I thought about that before and it might be nice to have that level of control in the language, but ultimately, like jerro said, I think it would be better suited for the compiler's backend optimization. Unfortunately I don't think more complex patterns, such as Matrix multiplications, are found and optimized by GCC/LLVM... I could be wrong, but these are area where my hand-tuned code always outperforms basic math code.

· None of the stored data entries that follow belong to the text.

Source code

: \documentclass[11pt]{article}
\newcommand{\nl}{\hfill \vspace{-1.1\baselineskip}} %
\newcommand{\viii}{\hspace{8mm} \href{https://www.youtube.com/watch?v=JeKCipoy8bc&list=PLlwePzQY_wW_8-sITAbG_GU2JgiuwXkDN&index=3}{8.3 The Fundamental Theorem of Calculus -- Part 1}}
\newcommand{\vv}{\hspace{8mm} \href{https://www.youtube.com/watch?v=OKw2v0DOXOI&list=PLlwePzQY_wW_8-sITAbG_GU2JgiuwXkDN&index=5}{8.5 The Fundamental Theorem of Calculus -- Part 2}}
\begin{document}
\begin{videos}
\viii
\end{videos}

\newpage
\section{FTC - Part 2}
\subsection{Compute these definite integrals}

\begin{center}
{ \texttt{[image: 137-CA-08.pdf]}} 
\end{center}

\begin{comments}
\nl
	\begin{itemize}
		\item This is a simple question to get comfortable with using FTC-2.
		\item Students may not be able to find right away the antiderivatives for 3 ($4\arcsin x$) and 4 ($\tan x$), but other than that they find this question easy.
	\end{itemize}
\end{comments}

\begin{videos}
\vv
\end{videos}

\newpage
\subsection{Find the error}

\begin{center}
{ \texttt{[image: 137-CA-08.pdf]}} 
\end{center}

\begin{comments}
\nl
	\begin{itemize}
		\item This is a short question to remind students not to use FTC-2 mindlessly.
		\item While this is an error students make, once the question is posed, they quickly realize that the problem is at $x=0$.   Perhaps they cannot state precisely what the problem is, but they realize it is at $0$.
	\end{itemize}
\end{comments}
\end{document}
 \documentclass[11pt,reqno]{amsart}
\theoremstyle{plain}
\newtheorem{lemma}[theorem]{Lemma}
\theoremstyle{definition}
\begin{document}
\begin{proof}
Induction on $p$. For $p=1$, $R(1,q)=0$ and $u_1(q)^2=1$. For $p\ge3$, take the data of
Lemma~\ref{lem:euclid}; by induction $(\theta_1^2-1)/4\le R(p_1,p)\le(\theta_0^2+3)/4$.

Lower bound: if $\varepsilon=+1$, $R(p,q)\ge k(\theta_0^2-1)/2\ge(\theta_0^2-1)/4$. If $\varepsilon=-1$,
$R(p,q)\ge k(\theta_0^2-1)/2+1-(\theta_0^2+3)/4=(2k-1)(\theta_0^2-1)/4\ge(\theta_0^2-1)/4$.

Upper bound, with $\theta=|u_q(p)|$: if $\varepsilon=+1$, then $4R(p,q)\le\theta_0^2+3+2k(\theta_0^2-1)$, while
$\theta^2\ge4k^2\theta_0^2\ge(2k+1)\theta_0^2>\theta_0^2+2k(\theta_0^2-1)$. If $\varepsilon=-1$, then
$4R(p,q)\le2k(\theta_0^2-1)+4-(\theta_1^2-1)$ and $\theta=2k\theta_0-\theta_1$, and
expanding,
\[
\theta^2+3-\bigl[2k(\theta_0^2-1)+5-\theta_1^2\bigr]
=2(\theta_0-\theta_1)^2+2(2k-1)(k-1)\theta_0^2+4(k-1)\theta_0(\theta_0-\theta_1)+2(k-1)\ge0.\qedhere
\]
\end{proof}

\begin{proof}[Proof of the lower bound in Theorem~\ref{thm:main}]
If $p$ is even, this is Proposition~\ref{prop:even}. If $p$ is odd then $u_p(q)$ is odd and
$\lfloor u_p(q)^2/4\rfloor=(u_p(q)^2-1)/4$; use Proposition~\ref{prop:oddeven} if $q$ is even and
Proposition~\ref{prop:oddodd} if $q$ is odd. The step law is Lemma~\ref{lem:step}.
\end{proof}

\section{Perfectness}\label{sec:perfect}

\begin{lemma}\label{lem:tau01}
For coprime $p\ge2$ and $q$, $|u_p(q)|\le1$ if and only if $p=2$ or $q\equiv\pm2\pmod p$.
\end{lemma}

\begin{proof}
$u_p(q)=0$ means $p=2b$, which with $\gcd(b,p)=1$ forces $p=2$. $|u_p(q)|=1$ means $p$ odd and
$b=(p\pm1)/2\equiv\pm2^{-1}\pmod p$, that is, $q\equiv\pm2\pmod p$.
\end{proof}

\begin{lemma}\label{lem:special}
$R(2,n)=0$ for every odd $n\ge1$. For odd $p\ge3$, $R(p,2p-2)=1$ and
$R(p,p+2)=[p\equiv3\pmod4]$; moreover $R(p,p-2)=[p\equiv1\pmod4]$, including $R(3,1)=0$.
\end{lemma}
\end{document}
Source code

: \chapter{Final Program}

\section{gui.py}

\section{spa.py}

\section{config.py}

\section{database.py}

I think having that in the back-end makes a lot of sense, because your code is easier to read and understand, without sacrificing performance. Plus, it would be difficult to map a sequence as complex as matrix multiplication to a single compound operator. That being said, I do think something similar would be useful in general:

  struct Vector
  {
      ...

      static float distance(Vector a, Vector b) {...}
      static float distanceSquared(Vector a, Vector b) {...}

      float opSequence(string funcs...)(Vector a, Vector b)
        if (funcs[0] == "Math.sqrt" &&
            funcs[1] == "Vector.distance")
      {
          return distanceSquared(a, b);
      }
  }

  void main()
  {
      auto a = Vector.random( ... );
      auto b = Vector.random( ... );

      // Below is turned into a 'distanceSquared()' call
      float dis = Math.sqrt(Vector.distance(a, b));
  }

Since distance requires a 'Math.sqrt()', this pseudo-code could avoid the operation entirely by calling 'distanceSquared()' even if the programmer is a noob and doesn't know to do it explicitly.
October 24, 2012
On 24 October 2012 16:00, bearophile <bearophileHUGS@lycos.com> wrote:

> Manu:
>
>
>  D already has what's required to do some fairly nice (by comparison) simd
>> stuff with good supporting libraries.
>>
>
> After reading that paper I am not sure you are right. See how their language manages masks by itself. This is from page 3:
>
>
> // vector length of context = 1; current_mask = T
> int block[4] v = <0,3,4,1>;
> int block[4] w = 3; // <3,3,3,3> via broadcast
> bool block[4] m = v < w; // <T,F,F,T>
> ++v; // <1,4,5,2>
> if (m) {
>     // vector length of context = 4; current_mask = m
>     v += 2; // <3,4,5,4>
> } else {
>     // vector length of context = 4; current_mask = ~m
>     v += 3; // <3,7,8,4>
> }
> // vector length of context = 1; current_mask = T
>

I agree that if is kinda neat, but it's probably not out of the question
for future extension. All the other stuff here is possible.
That said, it's not necessarily optimal either, just conveniently written.
The compiler would have to do some serious magic to optimise that;
flattening both sides of the if into parallel expressions, and then
applying the mask to combine...
I'm personally not in favour of SIMD constructs that are anything less than
optimal (but I appreciate I'm probably in the minority here).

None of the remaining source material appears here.